(posted by OMDQ)

As expected, tonight’s ESPN Sunday Night Baseball broadcast featured much talk about the future of 300 game winners. Most experts tend to agree – misguidedly, I believe – that Tom Glavine will be the last pitcher to reach that milestone, backing up their position with talk of pitch counts, increased specialization, and statistics (every pitcher currently within striking distance is either really old or two steps short of washed up).

Jon Miller and Joe Morgan tried the statistical route tonight, and I’m not sure how well it worked. Discussing the increased roles that relievers have taken on in recent years, ESPN flashed a graphic comparing the career complete game totals of Cy Young (749), Warren Spahn (382), Roger Clemens (118), Greg Maddux (109), and Glavine (57).

If you’re debating specialization, then yeah, these are great numbers to show.
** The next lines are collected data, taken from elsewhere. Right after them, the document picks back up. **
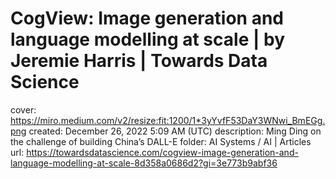 # CogView: Image generation and language modelling at scale | by Jeremie Harris | Towards Data Science

cover: https://miro.medium.com/v2/resize:fit:1200/1*3yYvfF53DaY3WNwi_BmEGg.png
created: December 26, 2022 5:09 AM (UTC)
description: Ming Ding on the challenge of building China’s DALL-E
folder: AI Systems / AI | Articles
url: https://towardsdatascience.com/cogview-image-generation-and-language-modelling-at-scale-8d358a0686d2?gi=3e773b9abf36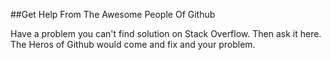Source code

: ##Get Help 	From The Awesome People Of Github 

Have a problem you can't find solution on Stack Overflow. Then ask it here. The Heros of Github would come and fix and your problem.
Obviously pitchers today are throwing far, far fewer complete games than in Cy Young’s day. But if you’re using this as an argument that 300 game winners are becoming extinct – um, don’t all five guys named above have 300 wins, despite significant changes from generation to generation? Yes, yes they do. Is this a bad statistic to use in this particular argument? Yes, yes it is.

This is just one example, but it helps illustrate exactly why the so-called experts are foolish to even suggest that Tom Glavine will be the last pitcher to win 300 games. No matter how much the game changes, the cream always rises to the top, at least one or two of the best pitchers always rise to the occasion and are long enough for good enough to get to 300. That’s the way it works.

Who will win 300 games next? My money is on C.C. Sabathia, who is in terrific position for his age, but we’ll have to wait and see how the next decade treats him. Even if Sabathia doesn’t do it, however, somebody else will appear on the horizon, either from this generation or the next. Bet on it.